The International Civil Aviation Organization (ICAO) defines fatigue as "A physiological state of reduced mental or physical performance capability resulting from sleep loss or extended wakefulness, circadian phase, or workload." The phenomenon places great risk on the crew and passengers of an airplane because it significantly increases the chance of pilot error. Fatigue is particularly prevalent among pilots because of "unpredictable work hours, long duty periods, circadian disruption, and insufficient sleep". These factors can occur together to produce a combination of sleep deprivation, circadian rhythm effects, and 'time-on task' fatigue. Regulators attempt to mitigate fatigue by limiting the number of hours pilots are allowed to fly over varying periods of time.

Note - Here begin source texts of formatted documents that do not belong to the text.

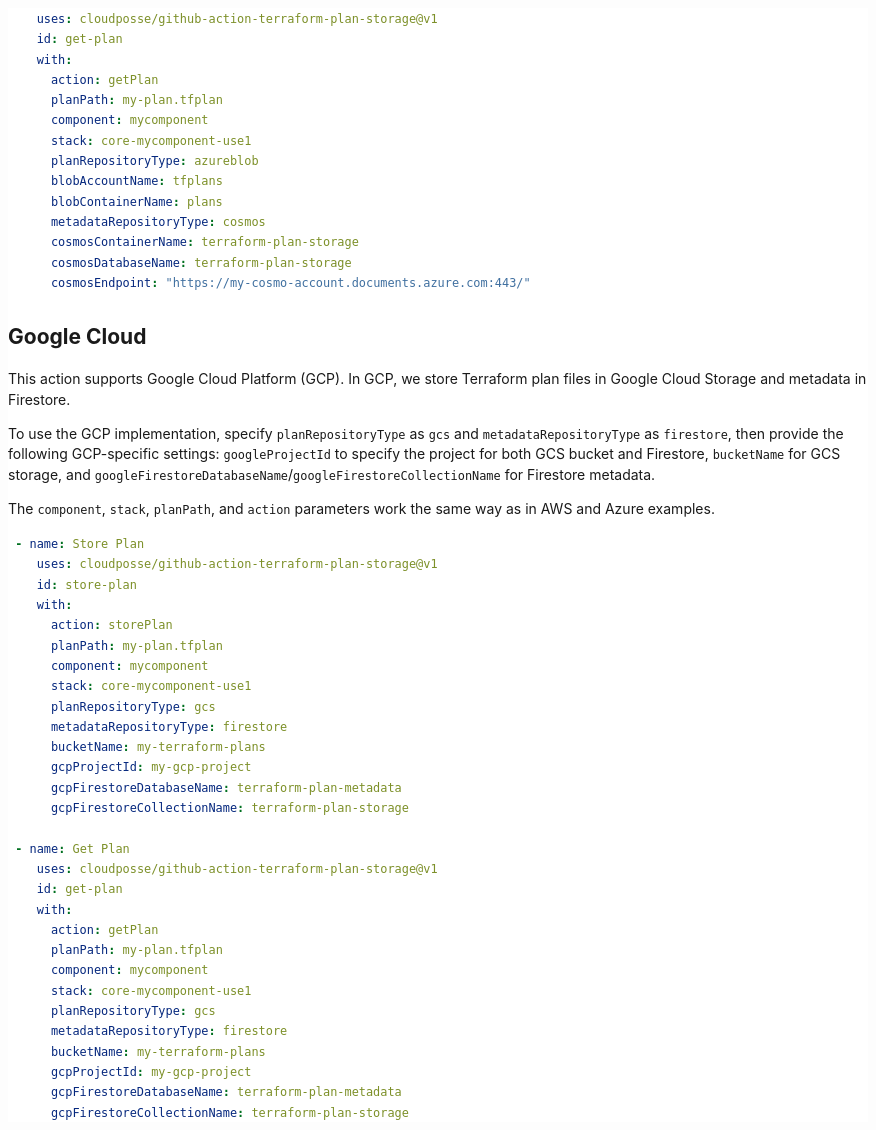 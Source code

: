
 ```yaml
    uses: cloudposse/github-action-terraform-plan-storage@v1
    id: get-plan
    with:
      action: getPlan
      planPath: my-plan.tfplan
      component: mycomponent
      stack: core-mycomponent-use1
      planRepositoryType: azureblob
      blobAccountName: tfplans
      blobContainerName: plans
      metadataRepositoryType: cosmos
      cosmosContainerName: terraform-plan-storage
      cosmosDatabaseName: terraform-plan-storage
      cosmosEndpoint: "https://my-cosmo-account.documents.azure.com:443/"
```

## Google Cloud

This action supports Google Cloud Platform (GCP). In GCP, we store Terraform plan files in Google Cloud Storage and metadata in Firestore.

To use the GCP implementation, specify `planRepositoryType` as `gcs` and `metadataRepositoryType` as `firestore`, then provide the following GCP-specific settings: `googleProjectId` to specify the project for both GCS bucket and Firestore, `bucketName` for GCS storage, and `googleFirestoreDatabaseName`/`googleFirestoreCollectionName` for Firestore metadata.

The `component`, `stack`, `planPath`, and `action` parameters work the same way as in AWS and Azure examples.

```yaml
 - name: Store Plan
    uses: cloudposse/github-action-terraform-plan-storage@v1
    id: store-plan
    with:
      action: storePlan
      planPath: my-plan.tfplan
      component: mycomponent
      stack: core-mycomponent-use1
      planRepositoryType: gcs
      metadataRepositoryType: firestore
      bucketName: my-terraform-plans
      gcpProjectId: my-gcp-project
      gcpFirestoreDatabaseName: terraform-plan-metadata
      gcpFirestoreCollectionName: terraform-plan-storage

 - name: Get Plan
    uses: cloudposse/github-action-terraform-plan-storage@v1
    id: get-plan
    with:
      action: getPlan
      planPath: my-plan.tfplan
      component: mycomponent
      stack: core-mycomponent-use1
      planRepositoryType: gcs
      metadataRepositoryType: firestore
      bucketName: my-terraform-plans
      gcpProjectId: my-gcp-project
      gcpFirestoreDatabaseName: terraform-plan-metadata
      gcpFirestoreCollectionName: terraform-plan-storage
```
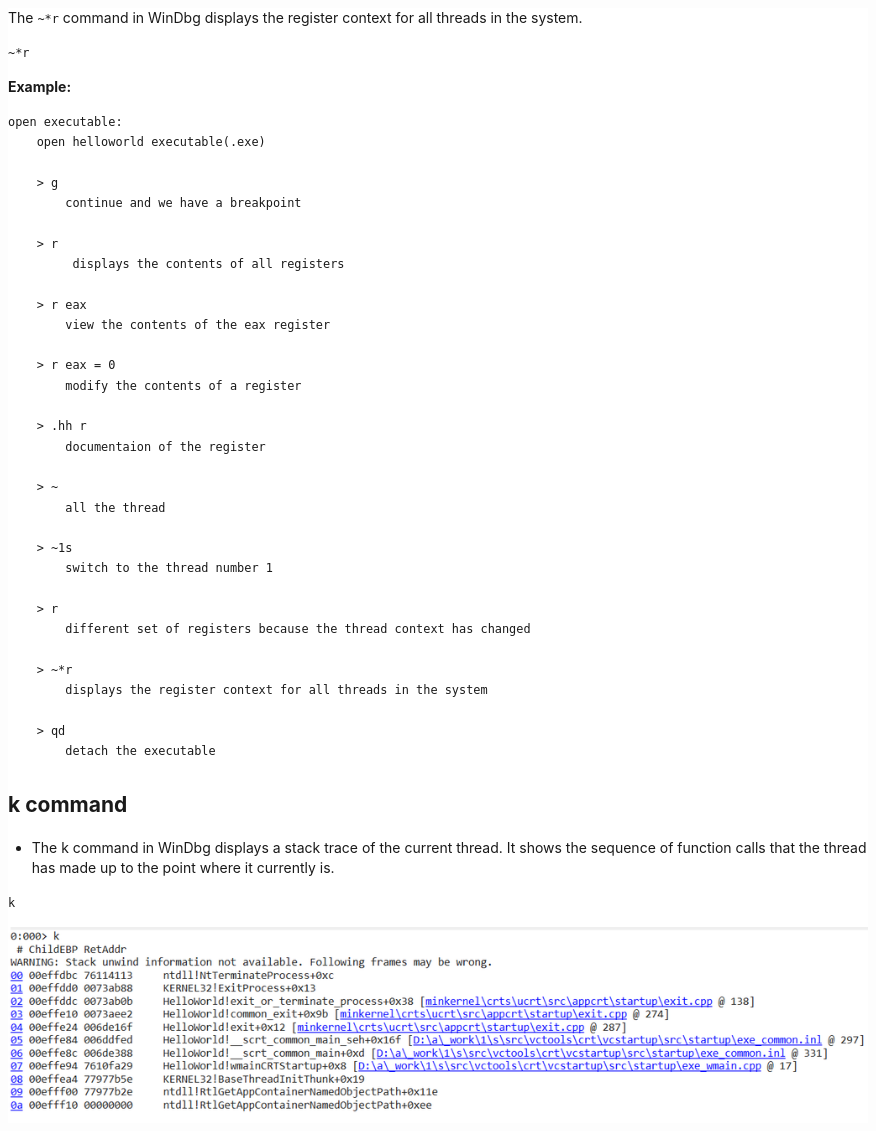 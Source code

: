 
The `~*r` command in WinDbg displays the register context for all threads in the system.

```markdown
~*r
```

**Example:**

```text
open executable:
    open helloworld executable(.exe)

    > g 
        continue and we have a breakpoint

    > r 
         displays the contents of all registers

    > r eax
        view the contents of the eax register

    > r eax = 0
        modify the contents of a register

    > .hh r
        documentaion of the register
    
    > ~
        all the thread

    > ~1s 
        switch to the thread number 1

    > r
        different set of registers because the thread context has changed

    > ~*r 
        displays the register context for all threads in the system

    > qd 
        detach the executable
```

## **k command**

* The k command in WinDbg displays a stack trace of the current thread. It shows the sequence of function calls that the thread has made up to the point where it currently is.

```markdown
k
```

![Windbg-Intro](image/img24.PNG)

Stress in the aviation industry

Stress in the aviation industry is a common phenomenon composed of three sources: physiological stressors, psychological stressors, and environmental stressors. Professional pilots can experience stress in flight, on the ground during work-related activities, and during personal time because of the influence of their occupation. An airline pilot can be an extremely stressful job due to the workload, responsibilities and safety of the thousands of passengers they transport around the world. Chronic levels of stress can negatively impact one's health, job performance and cognitive functioning. Being exposed to stress does not always negatively influence humans because it can motivate people to improve and help them adapt to a new environment. Unfortunate accidents start to occur when a pilot is under excessive stress, as it dramatically affects his or her physical, emotional, and mental conditions. Stress "jeopardizes decision-making relevance and cognitive functioning" and it is a prominent cause of pilot error. Being a pilot is considered a unique job that requires managing high workloads and good psychological and physical health. Unlike the other professional jobs, pilots are considered to be highly affected by stress levels. One study states that 70% of surgeons agreed that stress and fatigue don't impact their performance level, while only 26% of pilots denied that stress influences their performance. Pilots themselves realize how powerful stress can be, and yet many accidents and incidents continues to occur and have occurred, such as Asiana Airlines Flight 214, American Airlines Flight 1420, and Polish Air Force Tu-154.

Pan Am Flight 799 1968 airplane crash

Pan Am Flight 799 was an international cargo flight from Los Angeles International Airport to Cam Ranh Airport in South Vietnam that crashed on December 26, 1968 near Anchorage, Alaska. The aircraft involved was a Boeing 707-321C aircraft operated by Pan American World Airways. All three crew members died in the crash.